### REQUIRED ACTION
Every line below that mentions the word "user" should be copied out.

### DATA
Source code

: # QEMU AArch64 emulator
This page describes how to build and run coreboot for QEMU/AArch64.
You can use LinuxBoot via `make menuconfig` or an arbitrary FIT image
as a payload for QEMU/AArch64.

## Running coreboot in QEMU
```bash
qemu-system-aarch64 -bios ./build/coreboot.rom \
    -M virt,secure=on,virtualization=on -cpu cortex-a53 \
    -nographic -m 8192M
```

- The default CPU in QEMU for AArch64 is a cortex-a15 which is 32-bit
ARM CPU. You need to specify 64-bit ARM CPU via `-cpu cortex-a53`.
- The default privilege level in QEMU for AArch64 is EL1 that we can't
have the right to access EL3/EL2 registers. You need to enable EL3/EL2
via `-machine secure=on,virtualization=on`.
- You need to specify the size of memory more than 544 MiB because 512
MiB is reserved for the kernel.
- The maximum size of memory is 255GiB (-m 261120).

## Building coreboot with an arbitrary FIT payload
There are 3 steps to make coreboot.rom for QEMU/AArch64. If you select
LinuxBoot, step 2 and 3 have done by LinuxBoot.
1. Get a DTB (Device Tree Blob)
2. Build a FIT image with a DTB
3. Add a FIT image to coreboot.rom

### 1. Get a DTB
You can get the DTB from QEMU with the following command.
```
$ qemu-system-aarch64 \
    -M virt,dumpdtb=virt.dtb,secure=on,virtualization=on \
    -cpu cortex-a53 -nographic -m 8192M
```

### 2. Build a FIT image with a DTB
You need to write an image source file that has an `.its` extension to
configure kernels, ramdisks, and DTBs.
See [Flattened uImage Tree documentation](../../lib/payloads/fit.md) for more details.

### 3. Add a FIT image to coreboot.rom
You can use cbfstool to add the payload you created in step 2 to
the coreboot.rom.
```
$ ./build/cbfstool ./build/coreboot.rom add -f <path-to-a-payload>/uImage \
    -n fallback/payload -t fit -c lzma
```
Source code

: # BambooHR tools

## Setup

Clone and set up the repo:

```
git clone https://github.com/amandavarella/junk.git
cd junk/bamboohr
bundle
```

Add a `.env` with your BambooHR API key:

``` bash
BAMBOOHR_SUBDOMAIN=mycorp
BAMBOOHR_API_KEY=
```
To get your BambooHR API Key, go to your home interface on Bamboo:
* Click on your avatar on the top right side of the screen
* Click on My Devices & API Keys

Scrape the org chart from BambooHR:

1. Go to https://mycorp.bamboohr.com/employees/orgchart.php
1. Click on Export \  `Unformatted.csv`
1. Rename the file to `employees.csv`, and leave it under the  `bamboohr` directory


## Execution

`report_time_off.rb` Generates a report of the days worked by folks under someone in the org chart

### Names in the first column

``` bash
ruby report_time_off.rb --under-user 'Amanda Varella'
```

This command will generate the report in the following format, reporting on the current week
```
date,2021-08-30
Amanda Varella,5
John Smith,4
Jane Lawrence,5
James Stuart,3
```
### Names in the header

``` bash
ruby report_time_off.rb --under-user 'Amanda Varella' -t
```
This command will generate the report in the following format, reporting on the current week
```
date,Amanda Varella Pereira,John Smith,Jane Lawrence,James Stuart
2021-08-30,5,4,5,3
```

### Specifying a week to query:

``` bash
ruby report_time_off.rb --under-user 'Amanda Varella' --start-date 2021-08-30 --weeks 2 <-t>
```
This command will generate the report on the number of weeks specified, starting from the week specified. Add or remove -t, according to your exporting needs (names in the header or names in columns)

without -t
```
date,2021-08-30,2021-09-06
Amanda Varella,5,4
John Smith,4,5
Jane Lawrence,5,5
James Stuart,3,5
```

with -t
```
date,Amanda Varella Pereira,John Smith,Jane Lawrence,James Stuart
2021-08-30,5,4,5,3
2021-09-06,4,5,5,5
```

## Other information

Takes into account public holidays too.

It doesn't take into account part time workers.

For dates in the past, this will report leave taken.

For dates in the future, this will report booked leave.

### WRITTEN REPLY
ruby report_time_off.rb --under-user 'Amanda Varella'
ruby report_time_off.rb --under-user 'Amanda Varella' -t
ruby report_time_off.rb --under-user 'Amanda Varella' --start-date 2021-08-30 --weeks 2 <-t>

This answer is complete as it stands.